Every conversation that doesn’t sync to your CRM is a missed follow-up. Every lead that slips through the cracks because an agent had to switch tabs is a lost opportunity.
Here’s the thing — 41% of customers say live chat is their preferred support channel, ranking above phone, email, and social media combined (Kayako). And yet, most teams treat live chat as a siloed tool, totally disconnected from the CRM where all the important customer data actually lives.
This guide breaks down exactly how to integrate Dynamics 365 with chat — step by step, no jargon.
How to Integrate Dynamics 365 with Chat
Why This Integration Actually Matters
Before we get into the “how,” let’s get clear on the “why.”
When live chat and Dynamics 365 are disconnected, your team ends up doing manual data entry after every conversation. That’s slow, error-prone, and kills the experience for both agents and customers.

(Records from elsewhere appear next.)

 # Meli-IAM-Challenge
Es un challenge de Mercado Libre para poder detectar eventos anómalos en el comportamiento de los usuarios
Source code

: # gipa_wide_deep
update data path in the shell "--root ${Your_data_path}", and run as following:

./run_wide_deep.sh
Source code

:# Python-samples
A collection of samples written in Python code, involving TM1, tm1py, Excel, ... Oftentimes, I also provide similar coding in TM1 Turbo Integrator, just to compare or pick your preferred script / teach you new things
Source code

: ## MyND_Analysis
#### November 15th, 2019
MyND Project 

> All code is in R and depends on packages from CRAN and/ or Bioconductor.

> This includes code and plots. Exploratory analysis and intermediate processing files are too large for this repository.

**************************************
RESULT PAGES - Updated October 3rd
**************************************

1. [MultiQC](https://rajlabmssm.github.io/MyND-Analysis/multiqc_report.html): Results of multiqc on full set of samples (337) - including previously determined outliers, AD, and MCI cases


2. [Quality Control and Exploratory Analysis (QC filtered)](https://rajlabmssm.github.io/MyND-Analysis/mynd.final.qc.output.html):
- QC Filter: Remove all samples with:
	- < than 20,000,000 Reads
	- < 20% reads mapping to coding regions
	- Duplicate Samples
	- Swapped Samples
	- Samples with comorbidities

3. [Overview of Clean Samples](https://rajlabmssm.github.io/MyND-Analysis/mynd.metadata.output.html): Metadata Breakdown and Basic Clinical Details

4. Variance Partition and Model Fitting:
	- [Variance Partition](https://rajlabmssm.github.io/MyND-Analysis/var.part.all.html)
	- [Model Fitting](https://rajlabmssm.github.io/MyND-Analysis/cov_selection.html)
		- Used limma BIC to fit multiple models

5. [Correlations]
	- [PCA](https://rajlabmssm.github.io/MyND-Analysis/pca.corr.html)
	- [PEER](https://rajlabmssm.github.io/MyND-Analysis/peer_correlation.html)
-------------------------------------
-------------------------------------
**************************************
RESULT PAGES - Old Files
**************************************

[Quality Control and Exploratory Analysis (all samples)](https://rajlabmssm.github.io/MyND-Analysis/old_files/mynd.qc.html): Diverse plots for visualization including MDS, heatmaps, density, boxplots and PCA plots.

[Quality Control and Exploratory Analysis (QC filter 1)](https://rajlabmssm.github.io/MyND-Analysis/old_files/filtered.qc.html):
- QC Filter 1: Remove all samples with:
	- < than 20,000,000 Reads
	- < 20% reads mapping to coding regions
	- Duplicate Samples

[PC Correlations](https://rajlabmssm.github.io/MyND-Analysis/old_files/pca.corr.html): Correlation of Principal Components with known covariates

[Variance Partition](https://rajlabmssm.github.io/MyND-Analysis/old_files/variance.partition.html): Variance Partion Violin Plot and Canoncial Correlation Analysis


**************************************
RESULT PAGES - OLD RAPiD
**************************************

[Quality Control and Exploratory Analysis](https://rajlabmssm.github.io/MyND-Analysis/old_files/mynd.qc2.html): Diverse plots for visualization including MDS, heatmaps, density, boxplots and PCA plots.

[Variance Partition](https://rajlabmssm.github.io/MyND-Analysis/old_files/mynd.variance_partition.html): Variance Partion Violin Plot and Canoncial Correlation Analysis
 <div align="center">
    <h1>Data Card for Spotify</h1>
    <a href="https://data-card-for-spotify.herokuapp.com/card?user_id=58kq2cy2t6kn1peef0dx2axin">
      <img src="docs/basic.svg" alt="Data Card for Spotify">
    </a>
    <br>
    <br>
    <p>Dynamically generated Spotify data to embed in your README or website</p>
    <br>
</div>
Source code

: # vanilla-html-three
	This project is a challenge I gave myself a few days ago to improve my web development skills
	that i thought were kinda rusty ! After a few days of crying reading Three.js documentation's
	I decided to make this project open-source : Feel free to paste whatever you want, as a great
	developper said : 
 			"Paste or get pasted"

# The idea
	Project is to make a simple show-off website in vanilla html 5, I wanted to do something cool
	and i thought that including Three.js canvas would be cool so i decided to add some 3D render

When they’re connected, magic happens:
- Chat histories auto-log into CRM records — no copy-paste, no forgotten notes.
- Agents see full customer context the moment a chat starts — past purchases, open cases, previous interactions.
- Leads get created automatically from conversations, so nothing falls through.
- Routing rules send the right chat to the right person — instantly.
The numbers back this up: companies using integrated live chat see a 20% increase in conversions (Chat Metrics). And 60% of customers are more likely to return to a website that offers live chat support (Software Advice).
That’s not a small bump. That’s a fundamentally better customer experience — powered by a CRM integration most teams haven’t set up yet.
Option 1: Use Dynamics 365 Customer Service’s Built-In Chat (Omnichannel)
The fastest path to chat integration is using what Microsoft already built.
Dynamics 365 Customer Service (part of the broader D365 suite) includes a native omnichannel layer that supports live chat right out of the box. Here’s how to set it up:
Step 1: Enable Omnichannel for Customer Service
Go to your Power Platform Admin Center. Navigate to Resources → Dynamics 365 Apps → Omnichannel for Customer Service.
Select your environment, toggle the setup to Yes, and click Next. Give it a few minutes to install. Once it’s done, you’ll see a confirmation screen.
Step 2: Create a Chat Workstream
Open the Customer Service Admin Center. Navigate to Workstreams and click New Workstream.
Set the type to Messaging and the channel to Chat. Choose Push as your work distribution mode (this automatically assigns chats to available agents rather than making agents pick up conversations manually).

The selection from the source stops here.